Citayam, Politik Klaim, atau Bukti ala Ganjar

Jawa Tengah sering menjadi ledekan sebagai provinsi paling miskin, terbelakang, dan jauh jika dengan tetangga-tetangganya. Kini, di tangan Ganjar, eh malah paling sukses menjadikan provinsi paling banyak mengentaskan warganya yang miskin. Berbeda dengan Jawa Barat dan Jakarta yang malah menambah jumlah orang papanya.

Pada saat yang bersamaan, ada fenomena Citayam, di mana ABG pinggiran Jakarta ini ke kota yang dulunya disebut Batavia untuk laiknya pamer gaya hidup. Seperti mau  mempertontonkan mereka itu model jalanan. Hal yang sangat lumrah sebenarnya.
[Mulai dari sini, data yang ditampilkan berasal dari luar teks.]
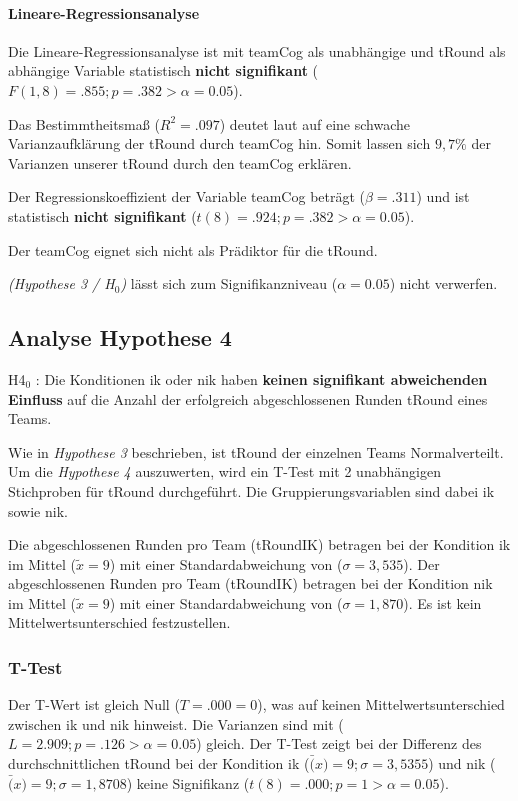 \documentclass[a4paper,11pt]{article}%
\renewcommand{\\}{\vspace*{0.5\baselineskip} \newline}
\begin{document}
			\paragraph{Lineare-Regressionsanalyse}
Die Lineare-Regressionsanalyse ist mit \ac{teamCog} als unabhängige und \ac{tRound} als abhängige Variable statistisch \textbf{nicht signifikant} ($F(1,8) = .855; p = .382 > \alpha = 0.05$).

Das Bestimmtheitsmaß ($R^{2} = .097$) deutet laut \citep{cohen2013statistical} auf eine schwache Varianzaufklärung der \ac{tRound} durch \ac{teamCog} hin. Somit lassen sich $9,7\%$ der Varianzen unserer \ac{tRound} durch den \ac{teamCog} erklären.

Der Regressionskoeffizient der Variable \ac{teamCog} beträgt ($\beta = .311$) und ist statistisch \textbf{nicht signifikant} ($t(8) = .924; p = .382 > \alpha = 0.05$).

Der \ac{teamCog} eignet sich nicht als Prädiktor für die \ac{tRound}.

\textit{(Hypothese 3 / H$_{0}$)} lässt sich zum Signifikanzniveau ($\alpha = 0.05$)  nicht verwerfen.
\newpage
	\subsection{Analyse Hypothese 4}
H4$_{0}$ : Die Konditionen \ac{ik} oder \ac{nik} haben \textbf{keinen signifikant abweichenden Einfluss} auf die Anzahl der erfolgreich abgeschlossenen Runden \ac{tRound} eines Teams.

Wie in \textit{Hypothese 3} beschrieben, ist \ac{tRound} der einzelnen Teams Normalverteilt.
Um die  \textit{Hypothese 4} auszuwerten, wird ein T-Test mit 2 unabhängigen Stichproben für \ac{tRound} durchgeführt. Die Gruppierungsvariablen sind dabei \ac{ik} sowie \ac{nik}.

Die abgeschlossenen Runden pro Team (\ac{tRoundIK}) betragen bei der Kondition \ac{ik} im Mittel ($\tilde x = 9$) mit einer Standardabweichung von ($\sigma = 3,535$).\newline 
Der abgeschlossenen Runden pro Team (\ac{tRoundIK}) betragen bei der Kondition \ac{nik} im Mittel ($\tilde x = 9$) mit einer Standardabweichung von ($\sigma = 1,870$). \newline 
Es ist kein Mittelwertsunterschied festzustellen.

		\subsubsection{T-Test}
Der T-Wert ist gleich Null ($T = .000 = 0$), was auf keinen Mittelwertsunterschied zwischen \ac{ik} und \ac{nik} hinweist.
Die Varianzen sind mit ($L= 2.909; p = .126 > \alpha = 0.05$) gleich.
Der T-Test zeigt bei der Differenz des durchschnittlichen \ac{tRound} bei der Kondition \ac{ik} ($\bar(x) = 9; \sigma = 3,5355$) und \ac{nik} ($\bar(x) = 9; \sigma = 1,8708$) keine Signifikanz ($t(8) = .000; p = 1 > \alpha = 0.05$).
\end{document}
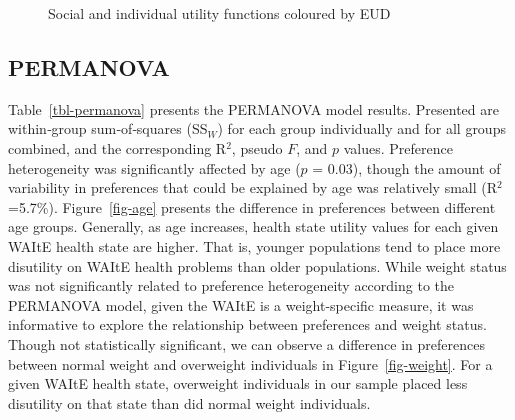\documentclass[
  number,
  preprint]{elsarticle}
\begin{document}
\begin{figure}


\caption{\label{fig-eud}Social and individual utility functions coloured
by EUD}

\end{figure}%

\subsection{PERMANOVA}\label{permanova}

Table~\ref{tbl-permanova} presents the PERMANOVA model results.
Presented are within‐group sum‐of‐squares (SS\(_W\)) for each group
individually and for all groups combined, and the corresponding R\(^2\),
pseudo \(F\), and \(p\) values. Preference heterogeneity was
significantly affected by age (\(p\) = 0.03), though the amount of
variability in preferences that could be explained by age was relatively
small (R\(^2\)=5.7\%). Figure~\ref{fig-age} presents the difference in
preferences between different age groups. Generally, as age increases,
health state utility values for each given WAItE health state are
higher. That is, younger populations tend to place more disutility on
WAItE health problems than older populations. While weight status was
not significantly related to preference heterogeneity according to the
PERMANOVA model, given the WAItE is a weight-specific measure, it was
informative to explore the relationship between preferences and weight
status. Though not statistically significant, we can observe a
difference in preferences between normal weight and overweight
individuals in Figure~\ref{fig-weight}. For a given WAItE health state,
overweight individuals in our sample placed less disutility on that
state than did normal weight individuals.
\end{document}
Menjadi  masalah adalah ketika ada politikus yang menjadikan itu sebagai ajang pencitraan dirinya.

Mengaku sebagai pemimpin yang membangun sehingga menarik orang sekitar untuk datang. Tetapi ketika udara terburuk mengatakan, bahwa udara itu tidak memiliki KTP atau domisili. Hal yang naif dikatakan seorang pemimpin dan juga pendidikannya tidak kurang-kurang. Tidak semata klaim namun juga ngeles tingkat dewa.

Pembangunan Jakarta itu masif sejak Jokowi-Ahok, kini malah cenderung mundur dan tidak bermanfaat, selain menggunakan anggaran yang luar biasa banyak. Mewarnai kolong jembatan, atab, membuat sumur resapan yang tidak berguna sama sekali. Bongkar pasang trotoar, jalur khusus sepeda, dan banyak lagi masalah yang timbul karena ketidakmampuannya mengelola apalagi membangun.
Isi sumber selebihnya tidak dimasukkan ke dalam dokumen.